● What is being asked
Could you restate all of the records below exactly, with the pictures left out?
###
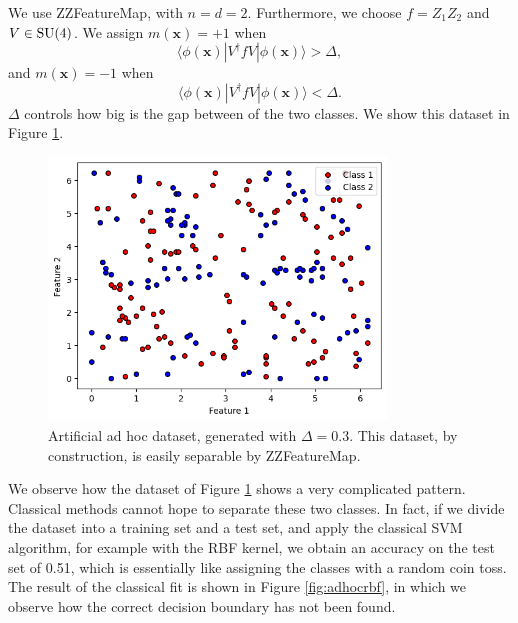 \documentclass[12pt]{article}
\begin{document}
We use ZZFeatureMap, with $n=d=2$. Furthermore, we choose $f=Z_1Z_2$ and $V\in\textup{SU}(4)$. We assign $m(\mathbf{x})=+1$ when 
\begin{equation}
    \langle \phi(\mathbf{x}) |V^\dagger f V|\phi(\mathbf{x})\rangle >\Delta,
\end{equation} 
and $m(\mathbf{x})=-1$ when 
\begin{equation}
    \langle \phi(\mathbf{x}) |V^\dagger f V|\phi(\mathbf{x})\rangle <\Delta.
\end{equation} 
$\Delta$ controls how big is the gap between of the two classes. We show this dataset in Figure \ref{fig:adhoc}.
\begin{figure}[h!]
    \centering
    \includegraphics[width=0.8\textwidth]{images/adhoc.png}
    \caption{Artificial ad hoc dataset, generated with $\Delta=0.3$. This dataset, by construction, is easily separable by ZZFeatureMap.}
    \label{fig:adhoc}
\end{figure}
We observe how the dataset of Figure \ref{fig:adhoc} shows a very complicated pattern. Classical methods cannot hope to separate these two classes. In fact, if we divide the dataset into a training set and a test set, and apply the classical SVM algorithm, for example with the RBF kernel, we obtain an accuracy on the test set of 0.51, which is essentially like assigning the classes with a random coin toss. The result of the classical fit is shown in Figure \ref{fig:adhocrbf}, in which we observe how the correct decision boundary has not been found. 
\end{document}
###
● Answer space
 \documentclass[12pt]{article}
\begin{document}
We use ZZFeatureMap, with $n=d=2$. Furthermore, we choose $f=Z_1Z_2$ and $V\in\textup{SU}(4)$. We assign $m(\mathbf{x})=+1$ when 
\begin{equation}
    \langle \phi(\mathbf{x}) |V^\dagger f V|\phi(\mathbf{x})\rangle >\Delta,
\end{equation} 
and $m(\mathbf{x})=-1$ when 
\begin{equation}
    \langle \phi(\mathbf{x}) |V^\dagger f V|\phi(\mathbf{x})\rangle <\Delta.
\end{equation} 
$\Delta$ controls how big is the gap between of the two classes. We show this dataset in Figure \ref{fig:adhoc}.
\begin{figure}[h!]
    \centering
    \includegraphics[width=0.8\textwidth]{images/adhoc.png}
    \caption{Artificial ad hoc dataset, generated with $\Delta=0.3$. This dataset, by construction, is easily separable by ZZFeatureMap.}
    \label{fig:adhoc}
\end{figure}
We observe how the dataset of Figure \ref{fig:adhoc} shows a very complicated pattern. Classical methods cannot hope to separate these two classes. In fact, if we divide the dataset into a training set and a test set, and apply the classical SVM algorithm, for example with the RBF kernel, we obtain an accuracy on the test set of 0.51, which is essentially like assigning the classes with a random coin toss. The result of the classical fit is shown in Figure \ref{fig:adhocrbf}, in which we observe how the correct decision boundary has not been found. 
\end{document}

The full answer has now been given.